Thus, there is some evidence that self-referential processing is altered in BPD, with BPD patients more often experiencing events as self-related and having a negative evaluation bias of themselves. Since several studies suggest that self-referential processing relies on distinct mental processes with distinct neural correlates, these findings may reveal a specific cognitive impairment in BPD. However, some studies have found that a negative processing bias in BPD is not confined to the evaluation of the own subject, but also affects the evaluation of others: BPD patients evaluated others and their intentions as more brutal and mischievous as well as less trustworthy and approachable [27–30] which suggests that negative evaluations may be a more general alteration of emotional processing in BPD. However, so far, no studies have investigated whether evaluation processes are altered in BPD depending on the chosen reference frame and whether a negative evaluation bias in the evaluation of self-referenced information is linked to alterations in the self-attribution of events depending on their emotional valence.
In this study, we investigated whether the emotional evaluation of and the memory for information is altered in BPD depending on the referential context and the emotional content of the stimuli. We hypothesized that 1) a negative evaluation bias during processing of self-related stimuli in BPD patients will result in the assessment of a higher intensity of the valence and a better memory performance for negative information. For positive information we expect a lower rating of the intensity of the valence accompanied by a reduced memory performance when compared to healthy subjects. We also assumed that 2) BPD patients show a similar bias when information are referenced to others. Finally, we expect that 3) processes of self-attribution are altered in BPD patients and aim to explore whether the patients’ attributional style is linked to alterations in self-referential processing during the judgment of valence. Our findings revealed a negative evaluation bias for positive and neutral stimuli depending on the referential context, alterations in attributional style and a link of particularly the attribution of negative events to the negative evaluation bias in BPD patients.
Materials and Methods
30 female individuals with BPD and 30 female healthy controls (HC) matched according to age and education participated in this study. All participants were informed regarding study procedures and written informed consent was obtained. The study followed the Declaration of Helsinki. The Research Ethics Board II of the University of Heidelberg, Germany, approved the study, including the study population and the consent procedure.
General exclusion criteria were traumatic brain injuries, current lifetime schizophrenia or bipolar I disorder, mental or developmental disorders, substance dependency during the last year, and substance abuse in the last two months. BPD patients had to meet DSM-IV criteria and be without or on the same, stable psychotropic medication for at least two weeks. HC had no acute or lifetime mental illness and no psychotropic medication.
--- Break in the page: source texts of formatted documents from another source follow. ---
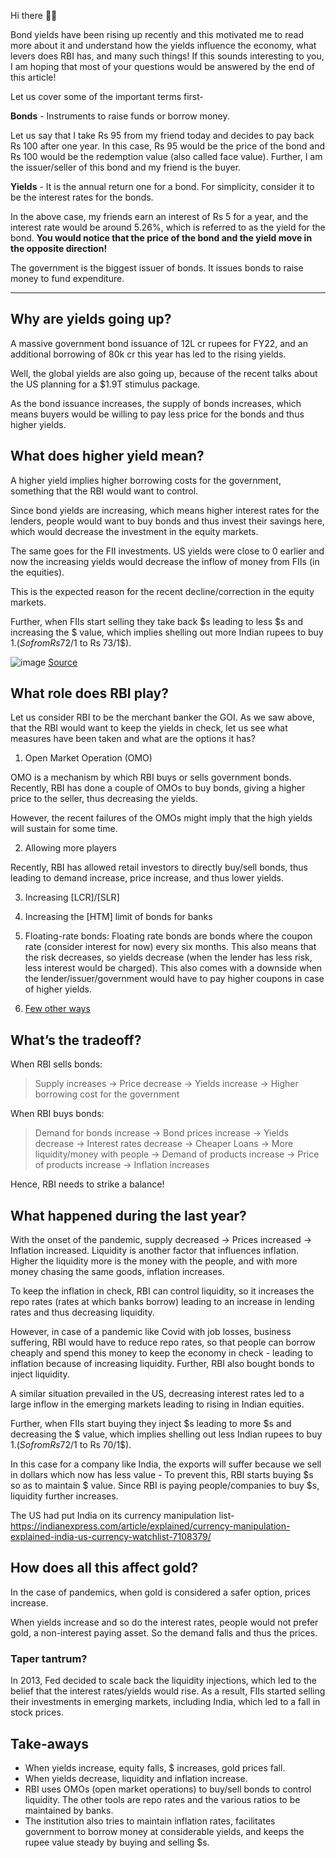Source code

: Hi there 👋🏽

Bond yields have been rising up recently and this motivated me to read more about it and understand how the yields influence the economy, what levers does RBI has, and many such things! If this sounds interesting to you, I am hoping that most of your questions would be answered by the end of this article!

Let us cover some of the important terms first-

**Bonds** - Instruments to raise funds or borrow money.

Let us say that I take Rs 95 from my friend today and decides to pay back Rs 100 after one year. In this case, Rs 95 would be the price of the bond and Rs 100 would be the redemption value (also called face value). Further, I am the issuer/seller of this bond and my friend is the buyer.

**Yields** - It is the annual return one for a bond. For simplicity, consider it to be the interest rates for the bonds.

In the above case, my friends earn an interest of Rs 5 for a year, and the interest rate would be around 5.26%, which is referred to as the yield for the bond. 
**You would notice that the price of the bond and the yield move in the opposite direction!**

The government is the biggest issuer of bonds. It issues bonds to raise money to fund expenditure. 

---

## Why are yields going up?
A massive government bond issuance of 12L cr rupees for FY22, and an additional borrowing of 80k cr this year has led to the rising yields.

Well, the global yields are also going up, because of the recent talks about the US planning for a $1.9T stimulus package.

As the bond issuance increases, the supply of bonds increases, which means buyers would be willing to pay less price for the bonds and thus higher yields.

## What does higher yield mean?
A higher yield implies higher borrowing costs for the government, something that the RBI would want to control.

Since bond yields are increasing, which means higher interest rates for the lenders, people would want to buy bonds and thus invest their savings here, which would decrease the investment in the equity markets.

The same goes for the FII investments. US yields were close to 0 earlier and now the increasing yields would decrease the inflow of money from FIIs (in the equities).

This is the expected reason for the recent decline/correction in the equity markets.

Further, when FIIs start selling they take back $s leading to less $s and increasing the $ value, which implies shelling out more Indian rupees to buy 1$. 
(So from Rs72/1$ to Rs 73/1$).

![image](https://user-images.githubusercontent.com/10815402/139592148-80ce4e24-87b9-4597-906c-9d1aef67dcc3.png)
[Source](https://web.stockedge.com/fii-activity?section=cm-provisional)

## What role does RBI play?
Let us consider RBI to be the merchant banker the GOI. As we saw above, that the RBI would want to keep the yields in check, let us see what measures have been taken and what are the options it has?

1. Open Market Operation (OMO)

OMO is a mechanism by which RBI buys or sells government bonds. Recently, RBI has done a couple of OMOs to buy bonds, giving a higher price to the seller, thus decreasing the yields.

However, the recent failures of the OMOs might imply that the high yields will sustain for some time.

2. Allowing more players

Recently, RBI has allowed retail investors to directly buy/sell bonds, thus leading to demand increase, price increase, and thus lower yields.

3. Increasing [LCR]/[SLR]

4. Increasing the [HTM] limit of bonds for banks

5. Floating-rate bonds: Floating rate bonds are bonds where the coupon rate (consider interest for now) every six months. This also means that the risk decreases, so yields decrease (when the lender has less risk, less interest would be charged). This also comes with a downside when the lender/issuer/government would have to pay higher coupons in case of higher yields.

6. [Few other ways](https://www.cnbctv18.com/finance/explained-recent-surge-in-g-sec-yields-and-how-rbi-can-cap-such-rise-8384501.htm)

## What’s the tradeoff?
When RBI sells bonds:

> Supply increases -> Price decrease -> Yields increase -> Higher borrowing cost for the government

When RBI buys bonds:

> Demand for bonds increase -> Bond prices increase -> Yields decrease -> Interest rates decrease -> Cheaper Loans -> More liquidity/money with people -> Demand of products increase -> Price of products increase -> Inflation increases

Hence, RBI needs to strike a balance!

## What happened during the last year?
With the onset of the pandemic, supply decreased -> Prices increased -> Inflation increased. Liquidity is another factor that influences inflation. Higher the liquidity more is the money with the people, and with more money chasing the same goods, inflation increases.

To keep the inflation in check, RBI can control liquidity, so it increases the repo rates (rates at which banks borrow) leading to an increase in lending rates and thus decreasing liquidity.

However, in case of a pandemic like Covid with job losses, business suffering, RBI would have to reduce repo rates, so that people can borrow cheaply and spend this money to keep the economy in check - leading to inflation because of increasing liquidity. Further, RBI also bought bonds to inject liquidity.

A similar situation prevailed in the US, decreasing interest rates led to a large inflow in the emerging markets leading to rising in Indian equities.

Further, when FIIs start buying they inject $s leading to more $s and decreasing the $ value, which implies shelling out less Indian rupees to buy 1$. (So from Rs72/1$ to Rs 70/1$).

In this case for a company like India, the exports will suffer because we sell in dollars which now has less value - To prevent this, RBI starts buying $s so as to maintain $ value. Since RBI is paying people/companies to buy $s, liquidity further increases.

The US had put India on its currency manipulation list- https://indianexpress.com/article/explained/currency-manipulation-explained-india-us-currency-watchlist-7108379/

## How does all this affect gold?
In the case of pandemics, when gold is considered a safer option, prices increase.

When yields increase and so do the interest rates, people would not prefer gold, a non-interest paying asset. So the demand falls and thus the prices.

### Taper tantrum?
In 2013, Fed decided to scale back the liquidity injections, which led to the belief that the interest rates/yields would rise. As a result, FIIs started selling their investments in emerging markets, including India, which led to a fall in stock prices.

## Take-aways
- When yields increase, equity falls, $ increases, gold prices fall.
- When yields decrease, liquidity and inflation increase.
- RBI uses OMOs (open market operations) to buy/sell bonds to control liquidity. The other tools are repo rates and the various ratios to be maintained by banks.
- The institution also tries to maintain inflation rates, facilitates government to borrow money at considerable yields, and keeps the rupee value steady by buying and selling $s.
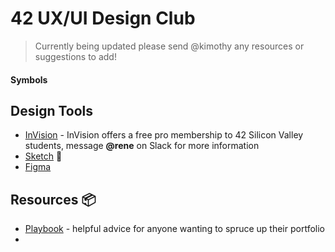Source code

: # 42 UX/UI Design Club

> Currently being updated please send @kimothy any resources or suggestions to add!

#### Symbols

## Design Tools

- [InVision](https://invisionapp.com) - InVision offers a free pro membership to 42 Silicon Valley students, message **@rene** on Slack for more information
- [Sketch](https://www.sketch.com/) :money_with_wings:
- [Figma](http://figma.com)

## Resources :package:

- [Playbook](https://askplaybook.com/) -  helpful advice for anyone wanting to spruce up their portfolio
- 
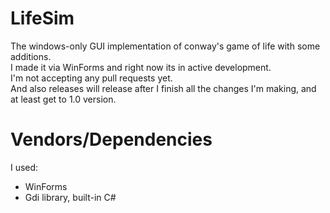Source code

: # LifeSim
The windows-only GUI implementation of conway's game of life with some additions.  
I made it via WinForms and right now its in active development.  
I'm not accepting any pull requests yet.  
And also releases will release after I finish all the changes I'm making, and at least get to 1.0 version.  

# Vendors/Dependencies
I used:
* WinForms
* Gdi library, built-in C#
Clinical diagnoses were assessed by trained diagnosticians using the Structured Clinical Interview for DSM-IV Axis I Disorders (SCID-I, ) and the borderline section of the International Personality Disorder Examination (IPDE, ). Self-report measures included questionnaires on borderline symptom severity [Borderline Symptom List short version (BSL-23, )], depressive symptom severity [Beck Depression Inventory (BDI; )], and attributional style [German version of the Attributional Style Questionnaire (ASF-E, )]. The latter comprises subscales that differentiate internal, stable and global attributions of negative and positive events.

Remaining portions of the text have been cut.